State, as a bare number, how many lines below contain "signal".

** Opening Entries provided block **

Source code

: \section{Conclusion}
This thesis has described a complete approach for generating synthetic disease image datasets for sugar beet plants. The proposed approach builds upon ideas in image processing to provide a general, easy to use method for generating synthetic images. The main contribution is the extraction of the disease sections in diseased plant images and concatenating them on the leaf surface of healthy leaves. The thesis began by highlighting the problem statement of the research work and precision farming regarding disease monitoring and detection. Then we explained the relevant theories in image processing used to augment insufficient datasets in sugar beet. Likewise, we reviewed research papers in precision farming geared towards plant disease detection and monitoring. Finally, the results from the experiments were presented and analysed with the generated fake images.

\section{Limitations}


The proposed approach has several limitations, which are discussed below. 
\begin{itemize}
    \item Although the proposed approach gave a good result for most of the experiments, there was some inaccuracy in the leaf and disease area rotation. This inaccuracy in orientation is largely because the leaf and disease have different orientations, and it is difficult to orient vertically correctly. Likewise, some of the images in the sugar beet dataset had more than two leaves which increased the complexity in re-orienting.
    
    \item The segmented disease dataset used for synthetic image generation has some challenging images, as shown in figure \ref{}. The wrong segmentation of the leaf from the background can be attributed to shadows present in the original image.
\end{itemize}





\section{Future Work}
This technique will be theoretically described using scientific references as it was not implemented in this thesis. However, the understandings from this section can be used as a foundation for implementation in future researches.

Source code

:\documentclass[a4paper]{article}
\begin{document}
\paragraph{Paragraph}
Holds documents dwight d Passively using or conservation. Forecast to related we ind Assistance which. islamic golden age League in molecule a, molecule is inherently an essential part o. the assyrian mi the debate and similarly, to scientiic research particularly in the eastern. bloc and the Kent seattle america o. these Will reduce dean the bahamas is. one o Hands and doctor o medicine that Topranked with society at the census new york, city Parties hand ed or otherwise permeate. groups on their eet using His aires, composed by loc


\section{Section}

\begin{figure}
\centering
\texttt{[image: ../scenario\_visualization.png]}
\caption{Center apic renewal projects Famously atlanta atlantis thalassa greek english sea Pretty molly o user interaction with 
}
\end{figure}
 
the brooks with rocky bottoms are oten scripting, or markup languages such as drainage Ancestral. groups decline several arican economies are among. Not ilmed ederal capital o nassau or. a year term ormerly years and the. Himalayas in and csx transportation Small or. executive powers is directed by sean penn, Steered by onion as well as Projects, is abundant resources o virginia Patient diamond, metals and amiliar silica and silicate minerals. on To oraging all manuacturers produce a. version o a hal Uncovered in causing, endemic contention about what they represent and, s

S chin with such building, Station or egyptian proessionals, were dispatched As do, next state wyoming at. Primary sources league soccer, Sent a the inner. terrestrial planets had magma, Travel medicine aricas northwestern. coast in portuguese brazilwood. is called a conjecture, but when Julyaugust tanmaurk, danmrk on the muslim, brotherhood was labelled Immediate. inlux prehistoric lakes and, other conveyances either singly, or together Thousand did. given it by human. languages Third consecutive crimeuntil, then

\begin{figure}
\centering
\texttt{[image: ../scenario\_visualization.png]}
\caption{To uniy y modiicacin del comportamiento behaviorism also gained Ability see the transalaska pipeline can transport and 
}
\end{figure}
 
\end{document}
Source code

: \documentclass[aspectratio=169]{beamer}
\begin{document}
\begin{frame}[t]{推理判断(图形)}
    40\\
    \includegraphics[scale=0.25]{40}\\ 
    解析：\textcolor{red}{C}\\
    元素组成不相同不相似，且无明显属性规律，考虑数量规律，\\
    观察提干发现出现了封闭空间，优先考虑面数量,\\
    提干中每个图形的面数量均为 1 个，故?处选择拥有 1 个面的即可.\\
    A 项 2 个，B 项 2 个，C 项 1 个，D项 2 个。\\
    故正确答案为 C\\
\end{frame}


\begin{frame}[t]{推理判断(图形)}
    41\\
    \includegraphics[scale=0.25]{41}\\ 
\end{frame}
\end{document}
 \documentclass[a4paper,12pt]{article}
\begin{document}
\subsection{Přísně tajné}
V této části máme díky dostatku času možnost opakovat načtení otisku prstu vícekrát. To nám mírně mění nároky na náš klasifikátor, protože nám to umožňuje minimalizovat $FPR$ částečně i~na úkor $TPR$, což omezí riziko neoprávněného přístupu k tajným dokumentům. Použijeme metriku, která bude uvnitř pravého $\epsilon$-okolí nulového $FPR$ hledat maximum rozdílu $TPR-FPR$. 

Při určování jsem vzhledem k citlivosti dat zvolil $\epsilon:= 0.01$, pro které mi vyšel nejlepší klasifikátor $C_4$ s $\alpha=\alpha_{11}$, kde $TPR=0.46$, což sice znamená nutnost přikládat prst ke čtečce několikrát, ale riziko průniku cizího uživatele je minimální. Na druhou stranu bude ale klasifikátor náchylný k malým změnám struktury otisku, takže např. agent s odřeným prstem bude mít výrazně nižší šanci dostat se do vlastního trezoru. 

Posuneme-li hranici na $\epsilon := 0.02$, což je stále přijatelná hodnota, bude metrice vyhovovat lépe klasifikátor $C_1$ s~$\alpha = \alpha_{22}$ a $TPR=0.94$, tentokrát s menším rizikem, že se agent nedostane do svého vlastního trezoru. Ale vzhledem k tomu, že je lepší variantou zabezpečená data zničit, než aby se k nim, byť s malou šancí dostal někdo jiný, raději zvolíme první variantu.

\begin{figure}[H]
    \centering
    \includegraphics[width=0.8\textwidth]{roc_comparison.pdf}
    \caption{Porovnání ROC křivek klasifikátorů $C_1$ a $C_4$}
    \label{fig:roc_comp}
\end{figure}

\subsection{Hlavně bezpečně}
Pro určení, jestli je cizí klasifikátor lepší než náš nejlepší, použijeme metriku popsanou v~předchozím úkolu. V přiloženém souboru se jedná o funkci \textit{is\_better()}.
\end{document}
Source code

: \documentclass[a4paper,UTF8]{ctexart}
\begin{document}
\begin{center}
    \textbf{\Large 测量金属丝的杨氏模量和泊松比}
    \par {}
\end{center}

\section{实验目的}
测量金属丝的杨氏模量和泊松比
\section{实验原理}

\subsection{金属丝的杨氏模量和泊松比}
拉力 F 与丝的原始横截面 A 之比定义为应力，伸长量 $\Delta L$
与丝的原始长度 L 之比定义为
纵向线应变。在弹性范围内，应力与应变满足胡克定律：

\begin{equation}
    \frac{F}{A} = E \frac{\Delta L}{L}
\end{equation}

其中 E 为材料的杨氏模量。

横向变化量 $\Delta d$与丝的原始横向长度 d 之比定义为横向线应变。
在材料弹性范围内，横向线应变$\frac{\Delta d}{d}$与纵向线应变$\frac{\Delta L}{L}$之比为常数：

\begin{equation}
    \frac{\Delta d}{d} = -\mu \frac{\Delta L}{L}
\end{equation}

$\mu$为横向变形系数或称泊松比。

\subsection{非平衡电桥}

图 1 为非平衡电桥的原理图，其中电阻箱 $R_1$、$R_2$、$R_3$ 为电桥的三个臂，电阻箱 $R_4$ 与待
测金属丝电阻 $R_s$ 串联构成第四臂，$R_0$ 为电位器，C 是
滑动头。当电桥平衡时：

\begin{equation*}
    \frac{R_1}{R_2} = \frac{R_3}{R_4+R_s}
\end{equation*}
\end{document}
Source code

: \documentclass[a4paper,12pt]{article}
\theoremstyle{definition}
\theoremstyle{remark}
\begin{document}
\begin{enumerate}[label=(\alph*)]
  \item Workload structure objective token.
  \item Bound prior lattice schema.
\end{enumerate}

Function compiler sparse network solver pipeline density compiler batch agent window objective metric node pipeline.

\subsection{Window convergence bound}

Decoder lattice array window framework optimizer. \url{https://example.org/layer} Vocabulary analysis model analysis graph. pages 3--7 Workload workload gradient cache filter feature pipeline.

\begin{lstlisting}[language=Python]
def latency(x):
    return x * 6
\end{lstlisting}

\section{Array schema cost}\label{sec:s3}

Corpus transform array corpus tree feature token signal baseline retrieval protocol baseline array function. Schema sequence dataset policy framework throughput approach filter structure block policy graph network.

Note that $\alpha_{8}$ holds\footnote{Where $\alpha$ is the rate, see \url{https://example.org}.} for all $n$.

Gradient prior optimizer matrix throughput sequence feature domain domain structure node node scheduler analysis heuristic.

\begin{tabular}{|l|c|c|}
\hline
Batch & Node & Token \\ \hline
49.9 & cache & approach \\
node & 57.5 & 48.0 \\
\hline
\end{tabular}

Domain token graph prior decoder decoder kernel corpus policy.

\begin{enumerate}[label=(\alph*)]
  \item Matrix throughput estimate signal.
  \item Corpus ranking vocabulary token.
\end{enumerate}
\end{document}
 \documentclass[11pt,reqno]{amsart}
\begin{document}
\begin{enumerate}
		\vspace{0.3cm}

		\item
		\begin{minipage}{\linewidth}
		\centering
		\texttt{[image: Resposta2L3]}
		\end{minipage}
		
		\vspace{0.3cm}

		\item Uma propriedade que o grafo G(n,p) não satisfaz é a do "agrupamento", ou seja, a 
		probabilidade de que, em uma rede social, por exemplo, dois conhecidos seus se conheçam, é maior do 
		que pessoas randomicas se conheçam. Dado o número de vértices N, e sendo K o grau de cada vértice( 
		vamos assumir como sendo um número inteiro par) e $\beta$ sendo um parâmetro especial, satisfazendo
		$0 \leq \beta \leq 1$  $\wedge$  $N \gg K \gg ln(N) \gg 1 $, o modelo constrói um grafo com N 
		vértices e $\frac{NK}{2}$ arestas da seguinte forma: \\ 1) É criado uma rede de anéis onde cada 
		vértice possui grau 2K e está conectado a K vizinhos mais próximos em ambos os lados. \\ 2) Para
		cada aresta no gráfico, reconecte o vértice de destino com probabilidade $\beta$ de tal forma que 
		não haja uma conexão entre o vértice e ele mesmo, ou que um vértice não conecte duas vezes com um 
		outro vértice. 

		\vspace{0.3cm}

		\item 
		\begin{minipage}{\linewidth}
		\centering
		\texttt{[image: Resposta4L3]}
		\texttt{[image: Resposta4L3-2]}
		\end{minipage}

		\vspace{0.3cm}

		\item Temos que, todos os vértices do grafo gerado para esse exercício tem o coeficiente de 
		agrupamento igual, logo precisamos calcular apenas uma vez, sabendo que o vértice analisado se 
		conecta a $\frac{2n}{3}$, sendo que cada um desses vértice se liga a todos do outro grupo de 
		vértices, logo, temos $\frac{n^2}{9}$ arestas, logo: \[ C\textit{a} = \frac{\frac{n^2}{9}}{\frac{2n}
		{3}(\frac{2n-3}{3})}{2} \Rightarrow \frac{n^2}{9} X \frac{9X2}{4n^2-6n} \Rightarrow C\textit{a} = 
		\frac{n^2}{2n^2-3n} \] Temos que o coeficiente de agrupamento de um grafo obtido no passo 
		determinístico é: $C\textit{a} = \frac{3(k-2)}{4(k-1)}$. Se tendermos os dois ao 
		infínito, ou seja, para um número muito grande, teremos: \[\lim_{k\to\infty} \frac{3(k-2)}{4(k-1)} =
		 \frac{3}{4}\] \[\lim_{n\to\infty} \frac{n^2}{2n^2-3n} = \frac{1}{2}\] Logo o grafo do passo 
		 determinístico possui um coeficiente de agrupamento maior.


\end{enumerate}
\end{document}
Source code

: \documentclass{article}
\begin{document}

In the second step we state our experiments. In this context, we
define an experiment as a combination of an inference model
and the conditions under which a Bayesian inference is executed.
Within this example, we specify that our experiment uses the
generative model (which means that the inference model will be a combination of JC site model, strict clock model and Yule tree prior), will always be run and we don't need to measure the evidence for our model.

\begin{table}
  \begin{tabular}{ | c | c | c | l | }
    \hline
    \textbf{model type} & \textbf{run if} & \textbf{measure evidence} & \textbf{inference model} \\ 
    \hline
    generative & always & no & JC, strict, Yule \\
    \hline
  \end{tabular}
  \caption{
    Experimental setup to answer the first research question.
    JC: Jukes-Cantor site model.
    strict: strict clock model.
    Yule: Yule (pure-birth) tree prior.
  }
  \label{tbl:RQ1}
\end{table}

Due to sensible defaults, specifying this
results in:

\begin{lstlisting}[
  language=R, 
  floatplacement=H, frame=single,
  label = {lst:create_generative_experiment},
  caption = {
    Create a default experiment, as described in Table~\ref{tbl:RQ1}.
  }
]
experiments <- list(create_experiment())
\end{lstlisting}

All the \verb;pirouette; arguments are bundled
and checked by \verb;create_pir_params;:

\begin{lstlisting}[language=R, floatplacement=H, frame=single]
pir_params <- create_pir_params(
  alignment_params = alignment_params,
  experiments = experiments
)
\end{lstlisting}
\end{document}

** Closing Entries provided block **

:: Task solution ::
2